In both states, of course, these attacks on in-person voting are being combined with restrictions on voting by mail; one of the bills in Georgia would eliminate no-excuse absentee ballots — in effect since Republicans introduced it in 2005 — altogether. But there’s clearly a bait and switch going on, in which general-purpose attacks on the franchise, and particularly voting practices thought to benefit Democrats, are being hustled through even though they have nothing to do with the widespread Trumpian claims that liberalized voting by mail is a threat to election integrity.This reality creates a bit of a strategic problem for Democrats. Should they expend their energy defending expanded (or even universal) voting-by-mail opportunities to the last ditch just because Trump chose to demonize the practice in one election cycle? In the past, after all, voting by mail was actually thought to favor Republicans in many states. Emory political scientist Alan Abramowitz has just published an analysis concluding that expanded voting by mail didn’t have much to do with Joe Biden’s victory, even in the pandemic-distorted atmosphere of 2020.

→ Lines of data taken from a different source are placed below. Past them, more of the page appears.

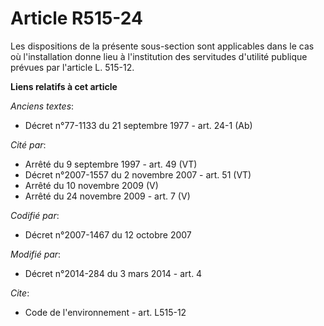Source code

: # Article R515-24

Les dispositions de la présente sous-section sont applicables dans le cas où l'installation donne lieu à l'institution des
servitudes d'utilité publique prévues par l'article L. 515-12.

**Liens relatifs à cet article**

_Anciens textes_:

  - Décret n°77-1133 du 21 septembre 1977 - art. 24-1 (Ab)

_Cité par_:

  - Arrêté du 9 septembre 1997 - art. 49 (VT)
  - Décret n°2007-1557 du 2 novembre 2007 - art. 51 (VT)
  - Arrêté du 10 novembre 2009 (V)
  - Arrêté du 24 novembre 2009 - art. 7 (V)

_Codifié par_:

  - Décret n°2007-1467 du 12 octobre 2007

_Modifié par_:

  - Décret n°2014-284 du 3 mars 2014 - art. 4

_Cite_:

  - Code de l'environnement - art. L515-12
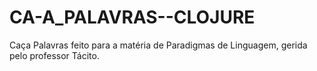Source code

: # CA-A_PALAVRAS--CLOJURE
Caça Palavras feito para a matéria de Paradigmas de Linguagem, gerida pelo professor Tácito.
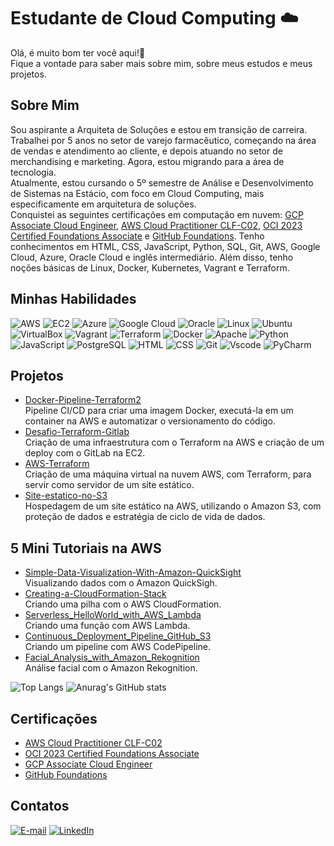 
# Estudante de Cloud Computing ☁️
Olá, é muito bom ter você aqui!👋<br/>
Fique a vontade para saber mais sobre mim, sobre meus estudos e meus projetos.<br/> 


## Sobre Mim
Sou aspirante a Arquiteta de Soluções e estou em transição de carreira. Trabalhei por 5 anos no setor de varejo farmacêutico, começando na área de vendas e atendimento ao cliente, e depois atuando no setor de merchandising e marketing. Agora, estou migrando para a área de tecnologia.<br>
Atualmente, estou cursando o 5º semestre de Análise e Desenvolvimento de Sistemas na Estácio, com foco em Cloud Computing, mais especificamente em arquitetura de soluções.<br>
Conquistei as seguintes certificações em computação em nuvem: [GCP Associate Cloud Engineer](https://www.credly.com/badges/e4e70c42-4730-4880-a65b-b9fb2d4cdfdc/public_url), [AWS Cloud Practitioner CLF-C02](https://www.credly.com/badges/ceb36149-b0e5-4d16-8623-65e4bab037ae/linked_in?t=s7enyy), [OCI 2023 Certified Foundations Associate](https://catalog-education.oracle.com/pls/certview/sharebadge?id=CF940C7CC280256FA6D4560D56B5825174D2FEA8F27B59E32B6546CB6BD7CBE6) e [GitHub Foundations](https://www.credly.com/badges/4d931262-4347-4f56-ae8f-028169dd5da0/public_url). Tenho conhecimentos em HTML, CSS, JavaScript, Python, SQL, Git, AWS, Google Cloud, Azure, Oracle Cloud e inglês intermediário. Além disso, tenho noções básicas de Linux, Docker, Kubernetes, Vagrant e Terraform.


## Minhas Habilidades
![AWS](https://img.shields.io/badge/AWS-000.svg?style=for-the-badge&logo=amazon-aws&logoColor=white) 
![EC2](https://img.shields.io/badge/Amazon%20EC2-FF9900.svg?style=for-the-badge&logo=Amazon-EC2&logoColor=white)
![Azure](https://img.shields.io/badge/azure-%230072C6.svg?style=for-the-badge&logo=microsoftazure&logoColor=white)
![Google Cloud](https://img.shields.io/badge/GoogleCloud-%234285F4.svg?style=for-the-badge&logo=google-cloud&logoColor=white)
![Oracle](https://img.shields.io/badge/Oracle-F80000?style=for-the-badge&logo=oracle&logoColor=black) 
![Linux](https://img.shields.io/badge/Linux-000?style=for-the-badge&logo=linux&logoColor=FCC624)
![Ubuntu](https://img.shields.io/badge/Ubuntu-35495E?style=for-the-badge&logo=ubuntu&logoColor=2CA5E0)
![VirtualBox](https://img.shields.io/badge/VirtualBox-183A61?logo=virtualbox&logoColor=white&style=for-the-badge)
![Vagrant](https://img.shields.io/badge/vagrant-%231563FF.svg?style=for-the-badge&logo=vagrant&logoColor=white)
![Terraform](https://img.shields.io/badge/Terraform-844FBA.svg?style=for-the-badge&logo=Terraform&logoColor=white)
![Docker](https://img.shields.io/badge/docker-%230db7ed.svg?style=for-the-badge&logo=docker&logoColor=white)
![Apache](https://img.shields.io/badge/Apache-CA2136?logo=apache&logoColor=white&style=for-the-badge)
![Python](https://img.shields.io/badge/python-3670A0?style=for-the-badge&logo=python&logoColor=ffdd54)
![JavaScript](https://img.shields.io/badge/JavaScript-323330?style=for-the-badge&logo=javascript&logoColor=F7DF1E ) 
![PostgreSQL](https://img.shields.io/badge/PostgreSQL-316192?style=for-the-badge&logo=postgresql&logoColor=white) 
![HTML](https://img.shields.io/badge/HTML5-E34F26?style=for-the-badge&logo=html5&logoColor=white) 
![CSS](https://img.shields.io/badge/CSS3-1572B6?style=for-the-badge&logo=css3&logoColor=white) 
![Git](https://img.shields.io/badge/GIT-E44C30?style=for-the-badge&logo=git&logoColor=white) 
![Vscode](https://img.shields.io/badge/Vscode-007ACC?style=for-the-badge&logo=visual-studio-code&logoColor=white) 
![PyCharm](https://img.shields.io/badge/PyCharm-000000.svg?&style=for-the-badge&logo=PyCharm&logoColor=white)


## Projetos
- [Docker-Pipeline-Terraform2](https://gitlab.com/V1ctor1aTorres/docker-pipeline-terraform2/-/blob/main/READM.md?ref_type=heads)<br>
   Pipeline CI/CD para criar uma imagem Docker, executá-la em um container na AWS e automatizar o versionamento do código. 
- [Desafio-Terraform-Gitlab](https://gitlab.com/V1ctor1aTorres/terraform-gitlab/-/blob/main/READM.md?ref_type=heads)<br>
   Criação de uma infraestrutura com o Terraform na AWS e criação de um deploy com o GitLab na EC2.
- [AWS-Terraform](https://github.com/V1ctor1aTorres/AWS-Terraform)<br>
   Criação de uma máquina virtual na nuvem AWS, com Terraform, para servir como servidor de um site estático.
- [Site-estatico-no-S3](https://github.com/V1ctor1aTorres/Site-estatico-no-S3/tree/main)<br>
   Hospedagem de um site estático na AWS, utilizando o Amazon S3, com proteção de dados e  estratégia de ciclo de vida de dados.


## 5 Mini Tutoriais na AWS
- [Simple-Data-Visualization-With-Amazon-QuickSight](https://github.com/V1ctor1aTorres/Simple-Data-Visualization-With-Amazon-QuickSight)<br>
  Visualizando dados com o Amazon QuickSigh.
- [Creating-a-CloudFormation-Stack](https://github.com/V1ctor1aTorres/Creating-a-CloudFormation-Stack)<br>
  Criando uma pilha com o AWS CloudFormation.
- [Serverless_HelloWorld_with_AWS_Lambda](https://github.com/V1ctor1aTorres/Serverless_HelloWorld_with_AWS_Lambda)<br>
  Criando uma função com AWS Lambda.
- [Continuous_Deployment_Pipeline_GitHub_S3](https://github.com/V1ctor1aTorres/Continuous_Deployment_Pipeline_GitHub_S3)<br>
  Criando um pipeline com AWS CodePipeline.
- [Facial_Analysis_with_Amazon_Rekognition](https://github.com/V1ctor1aTorres/Facial_Analysis_with_Amazon_Rekognition)<br>
  Análise facial com o Amazon Rekognition.


![Top Langs](https://github-readme-stats-git-masterrstaa-rickstaa.vercel.app/api/top-langs/?username=V1ctor1aTorres&layout=compact&bg_color=000&border_color=30A3DC&title_color=E94D5F&text_color=FFF) ![Anurag's GitHub stats](https://github-readme-stats.vercel.app/api?username=V1ctor1aTorres&theme=codeSTACKr&show_icons=true) 

## Certificações
- [AWS Cloud Practitioner CLF-C02](https://www.credly.com/badges/ceb36149-b0e5-4d16-8623-65e4bab037ae/linked_in?t=s7enyy)
- [OCI 2023 Certified Foundations Associate](https://catalog-education.oracle.com/pls/certview/sharebadge?id=CF940C7CC280256FA6D4560D56B5825174D2FEA8F27B59E32B6546CB6BD7CBE6)
- [GCP Associate Cloud Engineer](https://www.credly.com/badges/e4e70c42-4730-4880-a65b-b9fb2d4cdfdc/public_url)
- [GitHub Foundations](https://www.credly.com/badges/4d931262-4347-4f56-ae8f-028169dd5da0/public_url)

## Contatos
[![E-mail](https://img.shields.io/badge/-Email-000?style=for-the-badge&logo=microsoft-outlook&logoColor=007BFF)](mailto:victoriaviana025@gmail.com) [![LinkedIn](https://img.shields.io/badge/LinkedIn-0077B5?style=for-the-badge&logo=linkedin&logoColor=white)](https://www.linkedin.com/in/victoria-viana/)
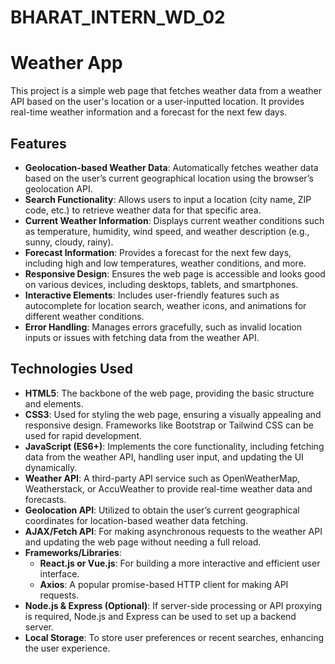 # BHARAT_INTERN_WD_02

# Weather App

This project is a simple web page that fetches weather data from a weather API based on the user's location or a user-inputted location. It provides real-time weather information and a forecast for the next few days.

## Features

- **Geolocation-based Weather Data**: Automatically fetches weather data based on the user’s current geographical location using the browser’s geolocation API.
- **Search Functionality**: Allows users to input a location (city name, ZIP code, etc.) to retrieve weather data for that specific area.
- **Current Weather Information**: Displays current weather conditions such as temperature, humidity, wind speed, and weather description (e.g., sunny, cloudy, rainy).
- **Forecast Information**: Provides a forecast for the next few days, including high and low temperatures, weather conditions, and more.
- **Responsive Design**: Ensures the web page is accessible and looks good on various devices, including desktops, tablets, and smartphones.
- **Interactive Elements**: Includes user-friendly features such as autocomplete for location search, weather icons, and animations for different weather conditions.
- **Error Handling**: Manages errors gracefully, such as invalid location inputs or issues with fetching data from the weather API.

## Technologies Used

- **HTML5**: The backbone of the web page, providing the basic structure and elements.
- **CSS3**: Used for styling the web page, ensuring a visually appealing and responsive design. Frameworks like Bootstrap or Tailwind CSS can be used for rapid development.
- **JavaScript (ES6+)**: Implements the core functionality, including fetching data from the weather API, handling user input, and updating the UI dynamically.
- **Weather API**: A third-party API service such as OpenWeatherMap, Weatherstack, or AccuWeather to provide real-time weather data and forecasts.
- **Geolocation API**: Utilized to obtain the user’s current geographical coordinates for location-based weather data fetching.
- **AJAX/Fetch API**: For making asynchronous requests to the weather API and updating the web page without needing a full reload.
- **Frameworks/Libraries**:
  - **React.js or Vue.js**: For building a more interactive and efficient user interface.
  - **Axios**: A popular promise-based HTTP client for making API requests.
- **Node.js & Express (Optional)**: If server-side processing or API proxying is required, Node.js and Express can be used to set up a backend server.
- **Local Storage**: To store user preferences or recent searches, enhancing the user experience.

Certainly in many parts of the country — including Georgia — early in-person voting has been the favorite balloting method for Democratic-leaning minority voters. It was no accident that an early version of one of the Georgia bills banned in-person voting on Sundays altogether, which was a direct attack on “Souls to the Polls” — post-worship-service voter-mobilization drives undertaken by many Black churches (the provision was struck, as it sounds both racist and anti-religious, though it was replaced with restrictions on how many weekend days were available for early in-person voting).
We’ll never know why Trump spent so much time attacking voting by mail in 2020, absent any clear evidence it would benefit his opponent. My own guess is that all along he contemplated the “red mirage” strategy of claiming victory based on early returns and either stopping or delegitimizing mail ballots counted later — a strategy that depended on convincing his own supporters to vote in person, which they obediently did, relatively speaking. That he failed to competently pull it off is no evidence that this was not the plan. But in any event, absent an extended or future pandemic, unrestricted or positively encouraged voting by mail may not be as fundamentally essential to voting rights as it appeared to be when Trump and his allies were assailing it every day. At a minimum, voting-rights advocates should be vigilant about a return to systemic voter suppression aimed at other — or all — methods of balloting.